MAKALAH
PEREKONOMIAN PADA MASA KHULAFAUR RASYIDIN
Di susun guna memenuhi tugas
Mata kuliah : Sejarah Ekonomi Islam
Dosen pembimbing : H. Amirus shodiq Lc. MA
Di susun oleh
:
Fita Aris
Setianingrum ( 212178 )
Yuyun Ernawati ( 212187 )
Fir Daussiyah ( 212195 )
Nazilatur
Rohmah ( 212203 )
Akhmad
Muhaimin ( 212211 )
SEKOLAH TINGGI AGAMA
ISLAM NEGERI KUDUS
JURUSAN SYARI’AH /
EKONOMI SYARI’AH
2013
BAB I
PENDAHULUAN
A.
LATAR BELAKANG
Islam sebagai suatu agama yang di
dasarkan pada al-Qur’an dan Sunnah. Islam juga memberikan tuntunan pada seluruh
aspek kehidupan.
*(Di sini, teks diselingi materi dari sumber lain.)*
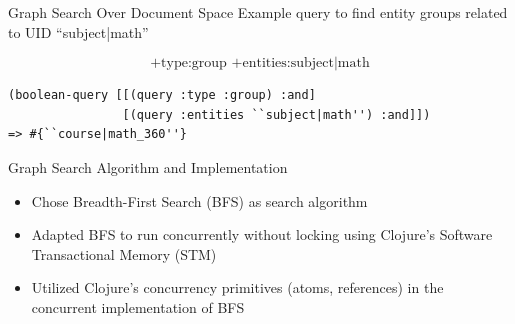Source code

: \documentclass[compress]{beamer}
\begin{document}
		\begin{frame}[fragile]{Graph Search Over Document Space}
			Example query to find entity groups related to UID ``subject|math''
			
			\[
				\text{+type:group +entities:subject|math}
			\]
			
			\begin{verbatim}
(boolean-query [[(query :type :group) :and]
                [(query :entities ``subject|math'') :and]])
=> #{``course|math_360''}
			\end{verbatim}
		\end{frame}
		
		\begin{frame}{Graph Search Algorithm and Implementation}
			\begin{itemize}
				\item Chose \alert{Breadth-First Search (BFS)} as search algorithm
				\item Adapted BFS to run concurrently without locking using Clojure's \alert{Software Transactional Memory (STM)}
				\item Utilized Clojure's concurrency primitives (atoms, references) in the concurrent implementation of BFS
			\end{itemize}
		\end{frame}
	
\end{document}
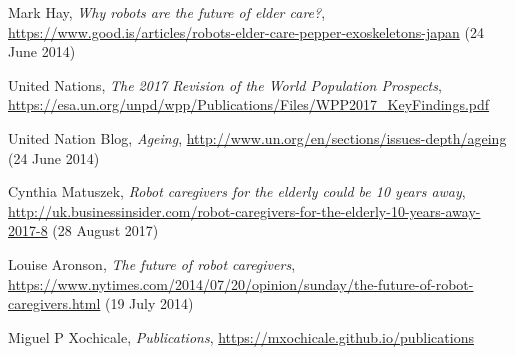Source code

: \documentclass[12pt]{article}
\begin{document}
\begin{thebibliography}{10}

Mark Hay,
{\it Why robots are the future of elder care?},
{\url{https://www.good.is/articles/robots-elder-care-pepper-exoskeletons-japan}} (24 June 2014)


United Nations,
{\it The 2017 Revision of the World Population Prospects},
{\url{https://esa.un.org/unpd/wpp/Publications/Files/WPP2017_KeyFindings.pdf}}


United Nation Blog,
{\it Ageing},
{\url{http://www.un.org/en/sections/issues-depth/ageing}} (24 June 2014)


Cynthia Matuszek,
{\it Robot caregivers for the elderly could be 10 years away},
{\url{http://uk.businessinsider.com/robot-caregivers-for-the-elderly-10-years-away-2017-8}} (28 August 2017)


Louise Aronson,
{\it The future of robot caregivers},
{\url{https://www.nytimes.com/2014/07/20/opinion/sunday/the-future-of-robot-caregivers.html}} (19 July 2014)



Miguel P Xochicale,
{\it Publications},
{\url{https://mxochicale.github.io/publications}}


\end{thebibliography}
\end{document}
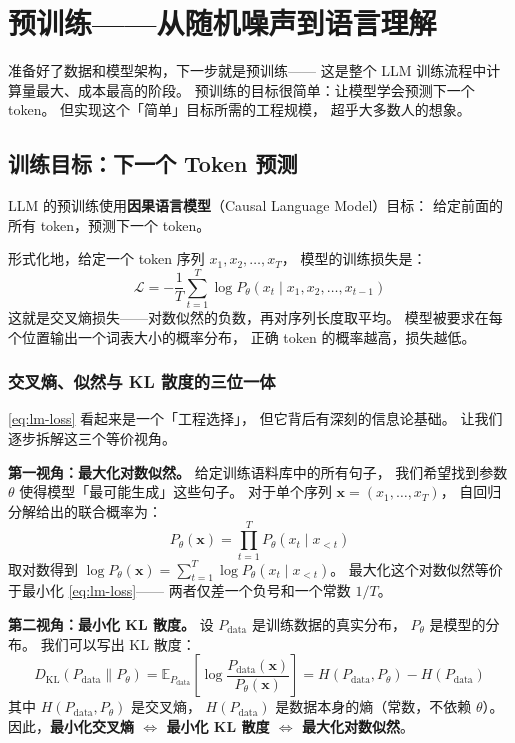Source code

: \chapter{预训练——从随机噪声到语言理解}
\label{ch:pretrain}

准备好了数据和模型架构，下一步就是预训练——
这是整个 LLM 训练流程中计算量最大、成本最高的阶段。
预训练的目标很简单：让模型学会预测下一个 token。
但实现这个「简单」目标所需的工程规模，
超乎大多数人的想象。

\section{训练目标：下一个 Token 预测}

LLM 的预训练使用\textbf{因果语言模型}（Causal Language Model）目标：
给定前面的所有 token，预测下一个 token。

形式化地，给定一个 token 序列 $x_1, x_2, \ldots, x_T$，
模型的训练损失是：
\begin{equation}
  \mathcal{L} = -\frac{1}{T} \sum_{t=1}^{T}
  \log P_\theta(x_t \mid x_1, x_2, \ldots, x_{t-1})
  \label{eq:lm-loss}
\end{equation}
这就是交叉熵损失——对数似然的负数，再对序列长度取平均。
模型被要求在每个位置输出一个词表大小的概率分布，
正确 token 的概率越高，损失越低。

\subsection{交叉熵、似然与 KL 散度的三位一体}

\cref{eq:lm-loss} 看起来是一个「工程选择」，
但它背后有深刻的信息论基础。
让我们逐步拆解这三个等价视角。

\textbf{第一视角：最大化对数似然。}
给定训练语料库中的所有句子，
我们希望找到参数 $\theta$ 使得模型「最可能生成」这些句子。
对于单个序列 $\mathbf{x} = (x_1, \ldots, x_T)$，
自回归分解给出的联合概率为：
\begin{equation}
  P_\theta(\mathbf{x})
  = \prod_{t=1}^{T} P_\theta(x_t \mid x_{<t})
  \label{eq:autoregressive-decomp}
\end{equation}
取对数得到 $\log P_\theta(\mathbf{x}) = \sum_{t=1}^T \log P_\theta(x_t \mid x_{<t})$。
最大化这个对数似然等价于最小化 \cref{eq:lm-loss}——
两者仅差一个负号和一个常数 $1/T$。

\textbf{第二视角：最小化 KL 散度。}
设 $P_{\mathrm{data}}$ 是训练数据的真实分布，
$P_\theta$ 是模型的分布。
我们可以写出 KL 散度：
\begin{equation}
  D_{\mathrm{KL}}(P_{\mathrm{data}} \| P_\theta)
  = \mathbb{E}_{P_{\mathrm{data}}} \left[
    \log \frac{P_{\mathrm{data}}(\mathbf{x})}{P_\theta(\mathbf{x})}
  \right]
  = H(P_{\mathrm{data}}, P_\theta) - H(P_{\mathrm{data}})
\end{equation}
其中 $H(P_{\mathrm{data}}, P_\theta)$ 是交叉熵，
$H(P_{\mathrm{data}})$ 是数据本身的熵（常数，不依赖 $\theta$）。
因此，\textbf{最小化交叉熵 $\Leftrightarrow$ 最小化 KL 散度
$\Leftrightarrow$ 最大化对数似然}。

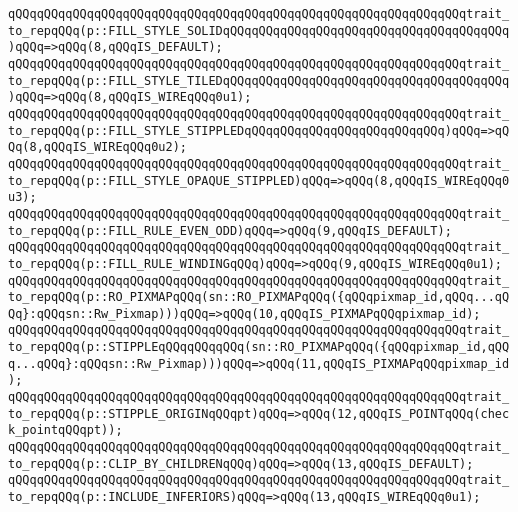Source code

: \newline
\verb|qQQqqQQqqQQqqQQqqQQqqQQqqQQqqQQqqQQqqQQqqQQqqQQqqQQqqQQqqQQqqQQqtrait_to_repqQQq(p::FILL_STYLE_SOLIDqQQqqQQqqQQqqQQqqQQqqQQqqQQqqQQqqQQqqQQq)qQQq=>qQQq(8,qQQqIS_DEFAULT);|\newline
\verb|qQQqqQQqqQQqqQQqqQQqqQQqqQQqqQQqqQQqqQQqqQQqqQQqqQQqqQQqqQQqqQQqtrait_to_repqQQq(p::FILL_STYLE_TILEDqQQqqQQqqQQqqQQqqQQqqQQqqQQqqQQqqQQqqQQq)qQQq=>qQQq(8,qQQqIS_WIREqQQq0u1);|\newline
\verb|qQQqqQQqqQQqqQQqqQQqqQQqqQQqqQQqqQQqqQQqqQQqqQQqqQQqqQQqqQQqqQQqtrait_to_repqQQq(p::FILL_STYLE_STIPPLEDqQQqqQQqqQQqqQQqqQQqqQQqqQQq)qQQq=>qQQq(8,qQQqIS_WIREqQQq0u2);|\newline
\verb|qQQqqQQqqQQqqQQqqQQqqQQqqQQqqQQqqQQqqQQqqQQqqQQqqQQqqQQqqQQqqQQqtrait_to_repqQQq(p::FILL_STYLE_OPAQUE_STIPPLED)qQQq=>qQQq(8,qQQqIS_WIREqQQq0u3);|\newline
\newline
\verb|qQQqqQQqqQQqqQQqqQQqqQQqqQQqqQQqqQQqqQQqqQQqqQQqqQQqqQQqqQQqqQQqtrait_to_repqQQq(p::FILL_RULE_EVEN_ODD)qQQq=>qQQq(9,qQQqIS_DEFAULT);|\newline
\verb|qQQqqQQqqQQqqQQqqQQqqQQqqQQqqQQqqQQqqQQqqQQqqQQqqQQqqQQqqQQqqQQqtrait_to_repqQQq(p::FILL_RULE_WINDINGqQQq)qQQq=>qQQq(9,qQQqIS_WIREqQQq0u1);|\newline
\newline
\verb|qQQqqQQqqQQqqQQqqQQqqQQqqQQqqQQqqQQqqQQqqQQqqQQqqQQqqQQqqQQqqQQqtrait_to_repqQQq(p::RO_PIXMAPqQQq(sn::RO_PIXMAPqQQq({qQQqpixmap_id,qQQq...qQQq}:qQQqsn::Rw_Pixmap)))qQQq=>qQQq(10,qQQqIS_PIXMAPqQQqpixmap_id);|\newline
\verb|qQQqqQQqqQQqqQQqqQQqqQQqqQQqqQQqqQQqqQQqqQQqqQQqqQQqqQQqqQQqqQQqtrait_to_repqQQq(p::STIPPLEqQQqqQQqqQQq(sn::RO_PIXMAPqQQq({qQQqpixmap_id,qQQq...qQQq}:qQQqsn::Rw_Pixmap)))qQQq=>qQQq(11,qQQqIS_PIXMAPqQQqpixmap_id);|\newline
\newline
\verb|qQQqqQQqqQQqqQQqqQQqqQQqqQQqqQQqqQQqqQQqqQQqqQQqqQQqqQQqqQQqqQQqtrait_to_repqQQq(p::STIPPLE_ORIGINqQQqpt)qQQq=>qQQq(12,qQQqIS_POINTqQQq(check_pointqQQqpt));|\newline
\newline
\verb|qQQqqQQqqQQqqQQqqQQqqQQqqQQqqQQqqQQqqQQqqQQqqQQqqQQqqQQqqQQqqQQqtrait_to_repqQQq(p::CLIP_BY_CHILDRENqQQq)qQQq=>qQQq(13,qQQqIS_DEFAULT);|\newline
\verb|qQQqqQQqqQQqqQQqqQQqqQQqqQQqqQQqqQQqqQQqqQQqqQQqqQQqqQQqqQQqqQQqtrait_to_repqQQq(p::INCLUDE_INFERIORS)qQQq=>qQQq(13,qQQqIS_WIREqQQq0u1);|\newline
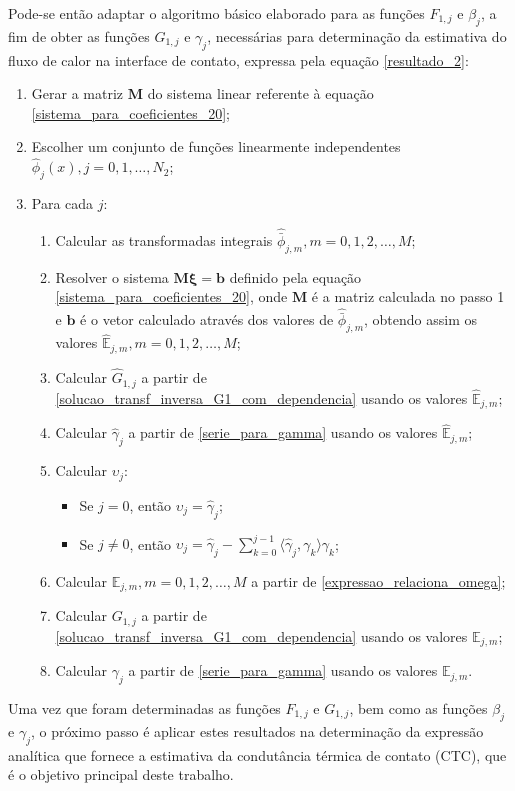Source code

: Pode-se então adaptar o algoritmo básico elaborado para as funções $F_{1,j}$ e $\beta_j$, a fim de obter as funções $G_{1,j}$ e $\gamma_j$, necessárias para determinação da estimativa do fluxo de calor na interface de contato, expressa pela equação \eqref{resultado_2}:
\begin{enumerate}
	\item Gerar a matriz $\mathbf{M}$ do sistema linear referente à equação \eqref{sistema_para_coeficientes_20};
	\item Escolher um conjunto de funções linearmente independentes $\hat{\phi}_j(x), j=0,1,\ldots,N_2$;
	\item Para cada $j$:
	\begin{enumerate}	
		\item Calcular as transformadas integrais $\hat{\bar{\phi}}_{j,m}, m=0,1,2, \ldots, M$;
		\item Resolver o sistema $\mathbf{M}\mathbf{\xi} = \mathbf{b}$ definido pela equação \eqref{sistema_para_coeficientes_20}, onde $\mathbf{M}$ é a matriz calculada no passo 1 e $\mathbf{b}$ é o vetor calculado através dos valores de $\hat{\bar{\phi}}_{j,m}$, obtendo assim os valores $\hat{\mathbb{E}}_{j,m}, m=0,1,2, \ldots, M$;
		\item Calcular $\hat{G}_{1,j}$ a partir de \eqref{solucao_transf_inversa_G1_com_dependencia} usando os valores $\hat{\mathbb{E}}_{j,m}$;
		\item Calcular $\hat{\gamma}_j$ a partir de \eqref{serie_para_gamma} usando os valores $\hat{\mathbb{E}}_{j,m}$;
		\item Calcular $\upsilon_j$:
		\begin{itemize}
			\item Se $j = 0$, então $\upsilon_j = \hat{\gamma}_j$;
			\item Se $j \ne 0$, então $\upsilon_j = \hat{\gamma}_j - \displaystyle\sum_{k = 0}^{j - 1} \langle \hat{\gamma}_j, \gamma_k\rangle\gamma_k$;
		\end{itemize}
		\item Calcular $\mathbb{E}_{j,m}, m=0,1,2, \ldots, M$ a partir de \eqref{expressao_relaciona_omega};
		\item Calcular $G_{1,j}$ a partir de \eqref{solucao_transf_inversa_G1_com_dependencia} usando os valores $\mathbb{E}_{j,m}$;
		\item Calcular $\gamma_j$ a partir de \eqref{serie_para_gamma} usando os valores $\mathbb{E}_{j,m}$.
	\end{enumerate}
\end{enumerate}

Uma vez que foram determinadas as funções $F_{1,j}$ e $G_{1,j}$, bem como as funções $\beta_j$ e $\gamma_j$, o próximo passo é aplicar estes resultados na determinação da expressão analítica que fornece a estimativa da condutância térmica de contato (CTC), que é o objetivo principal deste trabalho.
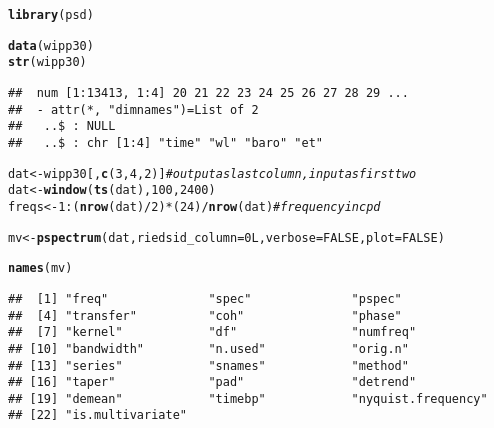 \documentclass[11pt]{article}\usepackage[]{graphicx}\usepackage[]{color}
\makeatletter
\newcommand{\hlnum}[1]{\textcolor[rgb]{0.686,0.059,0.569}{#1}}%
\newcommand{\hlcom}[1]{\textcolor[rgb]{0.678,0.584,0.686}{\textit{#1}}}%
\newcommand{\hlopt}[1]{\textcolor[rgb]{0,0,0}{#1}}%
\newcommand{\hlstd}[1]{\textcolor[rgb]{0.345,0.345,0.345}{#1}}%
\newcommand{\hlkwb}[1]{\textcolor[rgb]{0.69,0.353,0.396}{#1}}%
\newcommand{\hlkwc}[1]{\textcolor[rgb]{0.333,0.667,0.333}{#1}}%
\newcommand{\hlkwd}[1]{\textcolor[rgb]{0.737,0.353,0.396}{\textbf{#1}}}%
\newenvironment{kframe}{%
 \def\at@end@of@kframe{}%
 \ifinner\ifhmode%
  \def\at@end@of@kframe{\end{minipage}}%
  \begin{minipage}{\columnwidth}%
 \fi\fi%
 \def\FrameCommand##1{\hskip\@totalleftmargin \hskip-\fboxsep
 \colorbox{shadecolor}{##1}\hskip-\fboxsep
     \hskip-\linewidth \hskip-\@totalleftmargin \hskip\columnwidth}%
 \MakeFramed {\advance\hsize-\width
   \@totalleftmargin\z@ \linewidth\hsize
   \@setminipage}}%
 {\par\unskip\endMakeFramed%
 \at@end@of@kframe}
\newenvironment{knitrout}{}{} %
\makeatother
\begin{document}
\begin{knitrout}
\color{fgcolor}\begin{kframe}
\begin{alltt}
\hlkwd{library}\hlstd{(psd)}
\end{alltt}


{\ttfamily\noindent\itshape\color{messagecolor}{\#\# Loaded psd (2.1.1) -- Adaptive multitaper spectrum estimation; to start, see ?pspectrum}}\begin{alltt}
\hlkwd{data}\hlstd{(wipp30)}
\hlkwd{str}\hlstd{(wipp30)}
\end{alltt}
\begin{verbatim}
##  num [1:13413, 1:4] 20 21 22 23 24 25 26 27 28 29 ...
##  - attr(*, "dimnames")=List of 2
##   ..$ : NULL
##   ..$ : chr [1:4] "time" "wl" "baro" "et"
\end{verbatim}
\begin{alltt}
\hlstd{dat} \hlkwb{<-} \hlstd{wipp30[,} \hlkwd{c}\hlstd{(}\hlnum{3}\hlstd{,}\hlnum{4}\hlstd{,}\hlnum{2}\hlstd{)]} \hlcom{# output as last column, input as first two}
\hlstd{dat} \hlkwb{<-} \hlkwd{window}\hlstd{(}\hlkwd{ts}\hlstd{(dat),} \hlnum{100}\hlstd{,} \hlnum{2400}\hlstd{)}
\hlstd{freqs} \hlkwb{<-} \hlnum{1}\hlopt{:}\hlstd{(}\hlkwd{nrow}\hlstd{(dat)}\hlopt{/}\hlnum{2}\hlstd{)} \hlopt{*} \hlstd{(}\hlnum{24}\hlstd{)} \hlopt{/} \hlkwd{nrow}\hlstd{(dat)} \hlcom{# frequency in cpd}
\end{alltt}
\end{kframe}
\end{knitrout}

\begin{knitrout}
\color{fgcolor}\begin{kframe}
\begin{alltt}
\hlstd{mv} \hlkwb{<-} \hlkwd{pspectrum}\hlstd{(dat,} \hlkwc{riedsid_column}\hlstd{=} \hlnum{0L}\hlstd{,} \hlkwc{verbose} \hlstd{=} \hlnum{FALSE}\hlstd{,} \hlkwc{plot} \hlstd{=} \hlnum{FALSE}\hlstd{)}
\end{alltt}
\end{kframe}
\end{knitrout}


\begin{knitrout}
\color{fgcolor}\begin{kframe}
\begin{alltt}
\hlkwd{names}\hlstd{(mv)}
\end{alltt}
\begin{verbatim}
##  [1] "freq"              "spec"              "pspec"            
##  [4] "transfer"          "coh"               "phase"            
##  [7] "kernel"            "df"                "numfreq"          
## [10] "bandwidth"         "n.used"            "orig.n"           
## [13] "series"            "snames"            "method"           
## [16] "taper"             "pad"               "detrend"          
## [19] "demean"            "timebp"            "nyquist.frequency"
## [22] "is.multivariate"
\end{verbatim}
\end{kframe}
\end{knitrout}
\end{document}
Islam mengartikan agama juga tidak saja berkaitan dengan
spiritualitas maupun ritualitas, namun Islam merupakan serangkaian keyakinan,
ketentuan, dan aturan serta tuntunan moral bagi setiap aspek kehidupan manusia.
Dan lebih dari itu, Islam mengartikan agama sebagai sarana kehidupan yang
melekat pada setiap aktivitas kehidupan, baik ketika manusia berhubungan dengan
tuhan maupun berinteraksi dengan sesama manusia.Islam memandang keseluruhan
aktivitas manusia di bumi ini sebagai sunnatullah, termasuk
didalamnya aktivitas ekonomi, Ia menempatkan kegiatan ekonomi sebagai salahsatu
aspek penting untuk mendapatkan kemuliaan, dan kerenanya kegiatan
ekonomi, seperti kegiatan lainnya perlu dikontrol dan dituntun agar
sejalan dengan tujuan syari’at.
Di dalam sejarah
islam, keuangan publik berkembang bersamaan dengan pengembangan masyarakat
muslim dan pembentukan negara islam oleh Rasulullah SAW, kemudian diteruskan
oleh para sahabat(khulafaur rasyidin). Kendatipun, sebelumnya telah digariskan
dalam Al- Qur’an, dalam hal santunan kepada orang miskin.
B.
Rumusan
Masalah
1. Bagaimana Perekonomian Pada masa abu
bakar ?
2. Bagaimana Perekonomian Pada masa umar
bin khottob ?
3. Bagaimana Perekonomian Pada masa usman
bin affan ?
4. Bagaimana Perekonomian Pada masa ali bin
abi tholib ?
BAB II
PEMBAHASAN
A.
Masa Abu Bakar Siddiq
Nama Lengkapnya adalah Abdullah bin usman bin amir
bin mar bin ka’ab bin sa’ad bin tamim bin murrah bin ka’ab bin luay al taymi al
qurasyi, bergelar al siddiq ( yang membenarkan ) atau al atiq ( yang
dibebaskan) .
Sebelum menjadi khalifah, abu bakar tinggal di sikh,
yang terletak di pinggir kota madinah tempat baitul mal dibangun, setelah 6
bulan abu bakar pindah ke madinah dan bersamaan dengan itu sebuah rumah
dibangun untuk baitul mal. Sistim pendistribusian yang lama tetap dilanjutkan ,
sehingga pada saat wafatnya hanya satu dirham yang tersisa dalam perbendaharaan
keuangan.
Sejak menjadi khalifah, kebutuhan keluarga abu bakar
diurus oleh kekayaan baitul mal ini. Menurut beberapa keterangan beliau
diperbolehkan mengambil dua setengah atau dua tiga per empat dirham setiap hari
hanya dari baitul mal dengan beberapa
waktu, ternyata tunjangan tersebut kurang mencukupi sehingga ditetapkan
2000 atau 2500 dirham dan menurut keterangan lain 6000 dirham per tahun.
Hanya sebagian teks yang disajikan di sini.